Task directions: Track down every line below that holds "EMDB" and copy it.

================

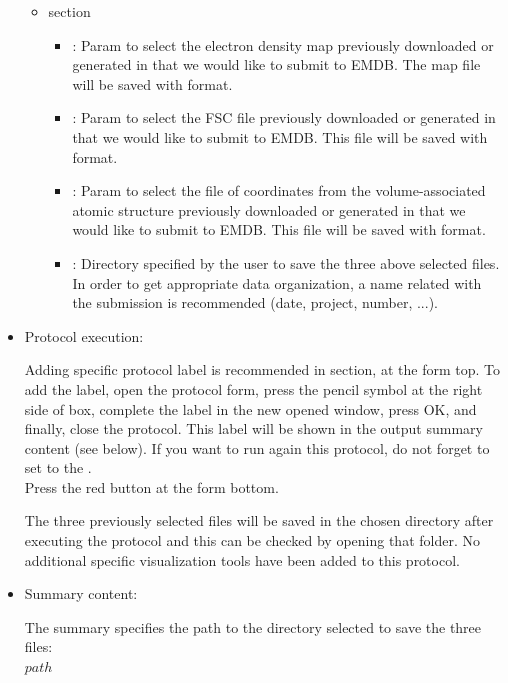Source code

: \begin{itemize}
    \begin{itemize}
     \item {} section

    \begin{itemize}
     \item {}: Param to select the electron density map previously downloaded or generated in \scipion that we would like to submit to EMDB. The map file will be saved with  format.
     \item {}: Param to select the FSC file previously downloaded or generated in \scipion that we would like to submit to EMDB. This file will be saved with  format.
     \item {}: Param to select the file of coordinates from the volume-associated atomic structure previously downloaded or generated in \scipion that we would like to submit to EMDB. This file will be saved with  format.
     \item {}: Directory specified by the user to save the three above selected files. In order to get appropriate data organization, a name related with the submission is recommended (date, project, number, ...).
    \end{itemize}
   \end{itemize}

  \item Protocol execution:
  
  Adding specific protocol label is recommended in  section, at the form top. To add the label, open the protocol form, press the pencil symbol at the right side of  box, complete the label in the new opened window, press OK, and finally, close the protocol. This label will be shown in the output summary content (see below). If you want to run again this protocol, do not forget to set to  the .\\
  Press the  red button at the form bottom.
  
  The three previously selected files will be saved in the chosen directory after executing the protocol and this can be checked by opening that folder. No additional specific visualization tools have been added to this protocol.

  \item Summary content:
  
   The summary specifies the path to the directory selected to save the three files:\\
    $path$
    
\end{itemize}





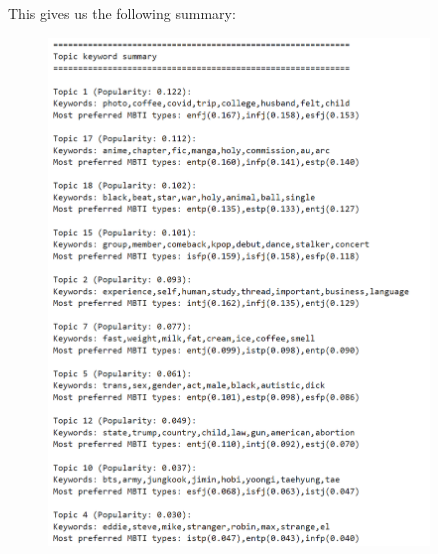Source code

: \documentclass[12pt]{article}
\numberwithin{figure}{section}  %
\begin{document}
	 This gives us the following summary:
	 \begin{figure}[H]
	 		\centering
	 		\includegraphics[width=0.9\textwidth]{Q2topsum} 	
	 \end{figure}
	 
\end{document}
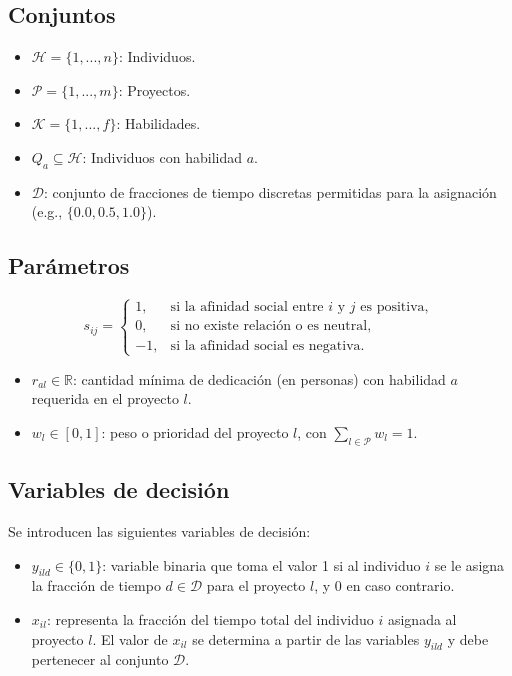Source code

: \documentclass[conference]{IEEEtran}
\begin{document}
\subsection{Conjuntos}
\begin{itemize}
    \item $\mathcal{H} = \{1, ..., n\}$: Individuos.
    \item $\mathcal{P} = \{1, ..., m\}$: Proyectos.
    \item $\mathcal{K} = \{1, ..., f\}$: Habilidades.
    \item $Q_a \subseteq \mathcal{H}$: Individuos con habilidad $a$.
    \item $\mathcal{D}$: conjunto de fracciones de tiempo discretas permitidas para la asignación (e.g., $\{0.0, 0.5, 1.0\}$).
\end{itemize}


\subsection{Parámetros}
\[
    s_{ij} =
    \begin{cases}
        1,  & \text{si la afinidad social entre } i \text{ y } j \text{ es positiva}, \\
        0,  & \text{si no existe relación o es neutral},                              \\
        -1, & \text{si la afinidad social es negativa}.
    \end{cases}
\]
\begin{itemize}
    \item $r_{al} \in \mathbb{R}$: cantidad mínima de dedicación (en personas) con habilidad $a$ requerida en el proyecto $l$.
    \item $w_l \in [0,1]$: peso o prioridad del proyecto $l$, con $\sum_{l \in \mathcal{P}} w_l = 1$.
\end{itemize}

\subsection{Variables de decisión}

Se introducen las siguientes variables de decisión:
\begin{itemize}
    \item \(y_{ild} \in \{0,1\}\): variable binaria que toma el valor 1 si al individuo \(i\) se le asigna la fracción de tiempo \(d \in \mathcal{D}\) para el proyecto \(l\), y 0 en caso contrario.
    \item \(x_{il}\): representa la fracción del tiempo total del individuo \(i\) asignada al proyecto \(l\). El valor de \(x_{il}\) se determina a partir de las variables \(y_{ild}\) y debe pertenecer al conjunto \(\mathcal{D}\).
\end{itemize}
\end{document}
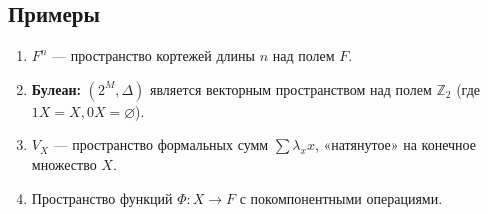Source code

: \subsection*{Примеры}
\begin{enumerate}
    \item $F^n$ — пространство кортежей длины $n$ над полем $F$.
    \item \textbf{Булеан:} $(2^M, \Delta)$ является векторным пространством над полем $\mathbb{Z}_2$ (где $1X = X, 0X = \varnothing$).
    \item $V_X$ — пространство формальных сумм $\sum \lambda_x x$, «натянутое» на конечное множество $X$.
    \item Пространство функций $\Phi: X \to F$ с покомпонентными операциями.
\end{enumerate}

================

Written answer:
     \item {}: Param to select the electron density map previously downloaded or generated in \scipion that we would like to submit to EMDB. The map file will be saved with  format.
     \item {}: Param to select the FSC file previously downloaded or generated in \scipion that we would like to submit to EMDB. This file will be saved with  format.
     \item {}: Param to select the file of coordinates from the volume-associated atomic structure previously downloaded or generated in \scipion that we would like to submit to EMDB. This file will be saved with  format.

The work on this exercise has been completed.